Preparation and chemical separation of 10Be were carried out at the National Institute of Natural Hazards, Ministry of Emergency Management, following the procedures detailed in [57,58]. Accelerator mass spectrometry (AMS) measurements of the final targets were conducted at the French Center National de la Recherche Scientifique (CNRS).
The 10Be production rate at sea level and high latitude is ~4.0 atoms/g/a [59]. The density of clasts on the terrace and boulders on the fan surface is 1.8–2.3 g/cm3 [52]. Nevertheless, due to the arid natural environment, the effect of erosion is assumed to be negligible when compared with the age calculation of the fan surface and depth profile. We consider relatively well-preserved, extremely flat surfaces to be an indication of negligible surface modification. The 10Be concentrations were converted to model ages using the CRONUS online calculator version 3 (https://hess.ess.washington.edu/, accessed on 4 January 2021) and the time-dependent scaling model from [60,61]. The exposure age of the depth profile is calculated using the Matlab code developed by [62].

4. Results

4.1. Overview of the North Karlik Tagh Fault

The NKTF sharply defines the northern margin of Karlik Tagh, separating the bedrock from alluvial sediments or bedrock inliers, and appears curved from a NW strike to a NE strike at the mountain front (Figure 2). This fault extends nearly 180 km from the southwest of Yanchi Town in the west to the southeast of Xiamaya Town in the east, and it can be divided into two segments—the Yanchi segment and the Xiamaya segment with a longitude of 94°37′E as the boundary, according to the change in the fault trend (Figure 2). To the south of Yanchi Town, the Yanchi segment of the NKTF strikes NW and extends nearly 70 km, with a NE-thrust nature. It gradually changes to NE, striking at the Xiamaya segment and linking with the GTSFS further east. The Xiamaya segment of this fault extends nearly 110 km and is characterized by sinistral strike-slip movement [44].

4.2. Deformation Geomorphic Characteristics

4.2.1. Yanchi Segment

The Yanchi segment of NKTF deformed the alluvial fan surfaces at the mountain piedmont and formed several continuous linear fault scarps, which can be identified from the satellite images (Figure 3a–d). We selected two sites (Site 1 and 2) to conduct field surveys and performed a detailed topographic analysis based on low-altitude aerial photography.
Site 1 is situated approximately 7.5 km southwest of Yanchi Town (Figure 3a), where the fault traverses Quaternary alluvial fan deposits, creating prominent geomorphic expressions of activity.
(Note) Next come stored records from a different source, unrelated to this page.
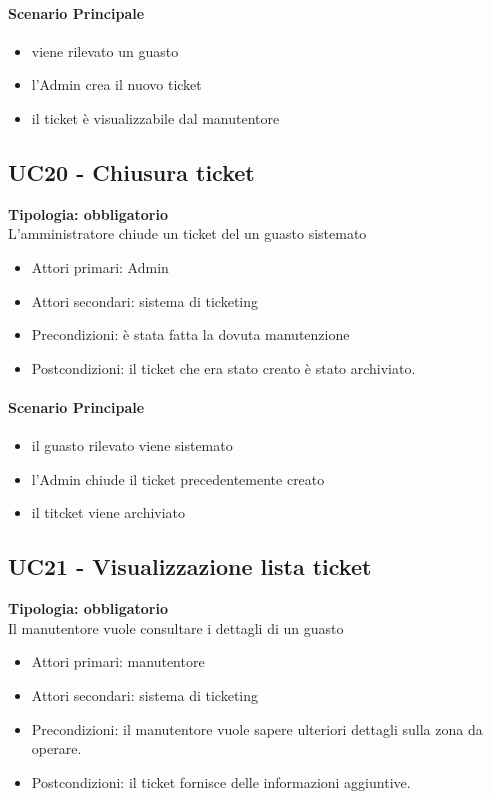 \documentclass[12pt]{article}
\begin{document}
\paragraph{Scenario Principale}
\begin{itemize}
	\item viene rilevato un guasto
	\item l'Admin crea il nuovo ticket
	\item il ticket è visualizzabile dal manutentore
\end{itemize}


\subsection{UC20 - Chiusura ticket}
\textbf{Tipologia: obbligatorio}\\
L'amministratore chiude un ticket del un guasto sistemato
\begin{itemize}
	\item Attori primari: Admin
	\item Attori secondari: sistema di ticketing
	\item Precondizioni: è stata fatta la dovuta manutenzione
	\item Postcondizioni: il ticket che era stato creato è stato archiviato. 
\end{itemize}
\paragraph{Scenario Principale}
\begin{itemize}
	\item il guasto rilevato viene sistemato
	\item l'Admin chiude il ticket precedentemente creato
	\item il titcket viene archiviato
\end{itemize}


\subsection{UC21 - Visualizzazione lista ticket}
\textbf{Tipologia: obbligatorio}\\
Il manutentore vuole consultare i dettagli di un guasto
\begin{itemize}
	\item Attori primari: manutentore
	\item Attori secondari: sistema di ticketing
	\item Precondizioni: il manutentore vuole sapere ulteriori dettagli sulla zona da operare.
	\item Postcondizioni: il ticket fornisce delle informazioni aggiuntive.
\end{itemize}
\end{document}
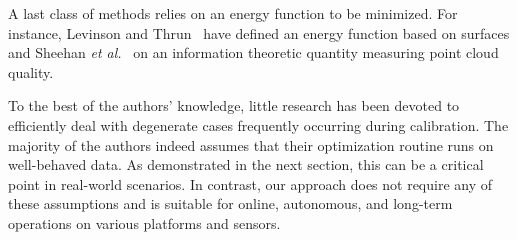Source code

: A last class of methods relies on an energy function to be minimized. For
instance, Levinson and Thrun~\cite{levinson10unsupervised} have defined an
energy function based on surfaces and Sheehan \emph{et al.}~\cite{sheehan12self}
on an information theoretic quantity measuring point cloud quality.

To the best of the authors' knowledge, little research has been devoted to
efficiently deal with degenerate cases frequently occurring during calibration.
The majority of the authors indeed assumes that their optimization routine runs
on well-behaved data. As demonstrated in the next section, this can be a
critical point in real-world scenarios. In contrast, our approach does not
require any of these assumptions and is suitable for online, autonomous, and
long-term operations on various platforms and sensors.
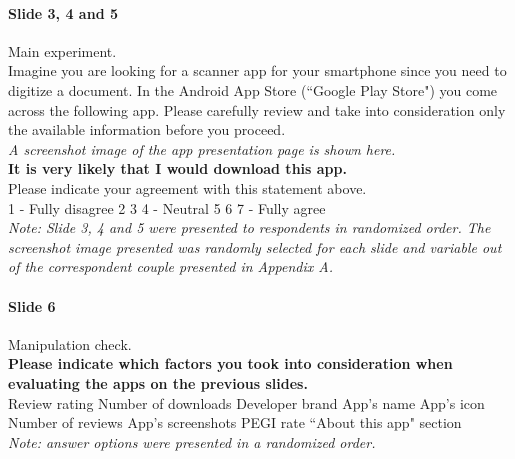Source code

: \paragraph{Slide 3, 4 and 5} Main experiment.\\
Imagine you are looking for a scanner app for your smartphone since you need to digitize a document. In the Android App Store (``Google Play Store") you come across the following app. Please carefully review and take into consideration only the available information before you proceed.\\
\emph{A screenshot image of the app presentation page is shown here.}\\
\textbf{It is very likely that I would download this app.}\\
Please indicate your agreement with this statement above. \\
{\huge \Square} 1 - Fully disagree {\huge \Square} 2 {\huge \Square} 3 {\huge \Square} 4 - Neutral {\huge \Square} 5 {\huge \Square} 6 {\huge \Square} 7 - Fully agree\\
\emph{Note: Slide 3, 4 and 5 were presented to respondents in randomized order. The screenshot image presented was randomly selected for each slide and variable out of the correspondent couple presented in Appendix A.}

\paragraph{Slide 6} Manipulation check.\\
\textbf{Please indicate which factors you took into consideration when evaluating the apps on the previous slides.}\\
{\huge \Square} Review rating {\huge \Square} Number of downloads {\huge \Square} Developer brand {\huge \Square} App's name {\huge \Square} App's icon {\huge \Square} Number of reviews {\huge \Square} App's screenshots {\huge \Square} PEGI rate  {\huge \Square} ``About this app" section\\
\emph{Note: answer options were presented in a randomized order.}

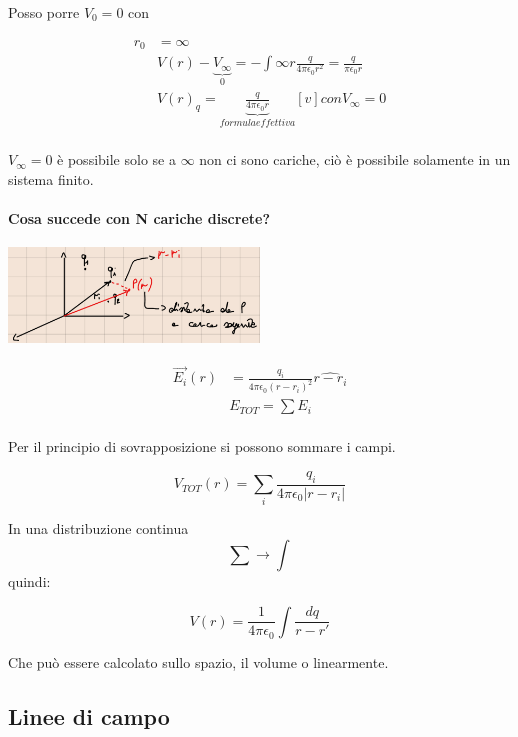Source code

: \documentclass{book}
\begin{document}
Posso porre $V_0 = 0$ con 

\[
\begin{split}
r_0 &= \infty \\
&V(r) - \underbrace{V_{\infty}}_0 = -\int{\infty}{r} \frac{q}{4\pi \epsilon_0 r^2} = \frac{q}{\pi \epsilon_0 r} \\
&V(r)_q = \underbrace{\frac{q}{4\pi \epsilon_0 r}}_{formula effettiva} [v] con V_{\infty} = 0 \\
\end{split}
\]

$V_{\infty} = 0$ è possibile solo se a $\infty$ non ci sono cariche, ciò è possibile solamente in un sistema finito.  

\paragraph{Cosa succede con N cariche discrete?}

\begin{center}
	\includegraphics[width=0.5\textwidth]{discrete.png}
\end{center} 

\[
\begin{split}
\vec{E_i}(r) &= \frac{q_i}{4\pi \epsilon_0(r - r_i)^2} \hat{r - r_i} \\
&E_{TOT} = \sum E_i \\
\end{split}
\]

Per il principio di sovrapposizione si possono sommare i campi.

\[
V_{TOT}(r) = \sum_i \frac{q_i}{4\pi \epsilon_0 |r - r_i|}
\]

In una distribuzione continua \[\sum \rightarrow \int\] quindi:
\begin{center}
	\[V(r) = \frac{1}{4\pi \epsilon_0} \int\frac{dq}{r-r'}\]
\end{center}

Che può essere calcolato sullo spazio, il volume o linearmente.

\subsection{Linee di campo}
\end{document}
The fault trace is manifested by a well-defined NW-striking scarp extending nearly 1800 m (Figure 4a–c). Topographic measurements across the fan surface reveal a vertical displacement of 2.5 ± 0.2 m (Profile Pa, Figure 4d), indicating significant cumulative slip. The alluvial fan surfaces exhibit intense fluvial dissection, with well-preserved channel terraces. These terraces are displaced by the fault, forming a scarp with a vertical offset of 1.3 ± 0.5 m (Profile Pb, Figure 4d). The fault’s kinematic character is further constrained by an outcrop exposure along the eastern bank of an incised channel, which clearly demonstrates NE-directed thrust motion along a 35° dipping fault plane (Figure 4c).
Site 2 is situated approximately 4 km south of Yanchi Town (Figure 3a). At this site, we identified two levels of alluvial surfaces, A1 and A2 (Figure 5a,b), based on surface texture patterns and relative topographic positions. The fault on its own displaces the A2 surface and has created a straight and continuous scarp on the surface (Figure 3b and Figure 5a), while no evident fault trace is observed on the A1 surface. The scarp is 3.5 km long, trending overall NNW and facing NE. In the middle part of the fan surface, the scarp becomes discontinuous due to artificial excavation, and a spring is exposed on the midsection of the steep slope (Figure 5a). We extracted five topographic profiles perpendicular to the fault scarp from the DEM (for profile locations see Figure 5a). The topographic profiles indicate that the maximum height of the fault scarp is 9.6 ± 0.9 m (see profile P1), and the minimum is 7.2 ± 0.3 m (see profile P3) (Figure 5c), resulting in an average vertical displacement of 8.3 ± 0.3 m. Both field observations and topographic profiles reveal multiple fault scarps, indicating that the scarp is the result of cumulative fault activity over multiple events. The A2 surface is deeply incised by multiple gullies, with a maximum incision depth of approximately 7.5 m, and local gully terraces have also developed (Figure 5b).

4.2.2. Xiamaya Segment

The Xiamaya segment of NKTF is significantly visible in the satellite images as a prominent linear trace on the Quaternary sediments. With the fault trending to the east, the uplift topography of Karlik Tagh was reduced (Figure 2). This fault segment displaced the Quaternary sediments and led to the left-lateral offset of stream channels, risers, and alluvial fans (Figure S2), as well as the formation of compressional ridges and linear scarps. We selected three sites (Sites 3–5) at which to perform detailed surveying and mapping.
Site 3 is located approximately 800 m east of Kuotuogayi Village (Figure 2). The fault cuts through a late Quaternary alluvial fan surface, forming two clear, nearly parallel fault branches (Figure 6a). The northern branch is the main branch, extending across the entire fan surface with a total length of approximately 1.25 km. The southern branch is only visible at the western end of the fan surface, with a length of 300 m (Figure 6a). The surface of the alluvial fan is relatively flat and is incised by several gullies. The relatively flat fan surface, incised by multiple gullies, preserves systematic sinistral offsets of these drainage features, as documented through combined field investigations and high-resolution DEM analysis. Notably, the absence of significant vertical displacement perpendicular to the fault trace suggests predominantly strike-slip motion with a minimal vertical component. Quantitative measurements of two representative gullies reveal sinistral displacements ranging from 6.5 to 55 m (Figure 6b,c), providing important constraints on the fault’s kinematic behavior and cumulative offset history. These observations collectively indicate that the fault at Site 3 accommodates primarily horizontal motion through left-lateral displacement of geomorphic markers.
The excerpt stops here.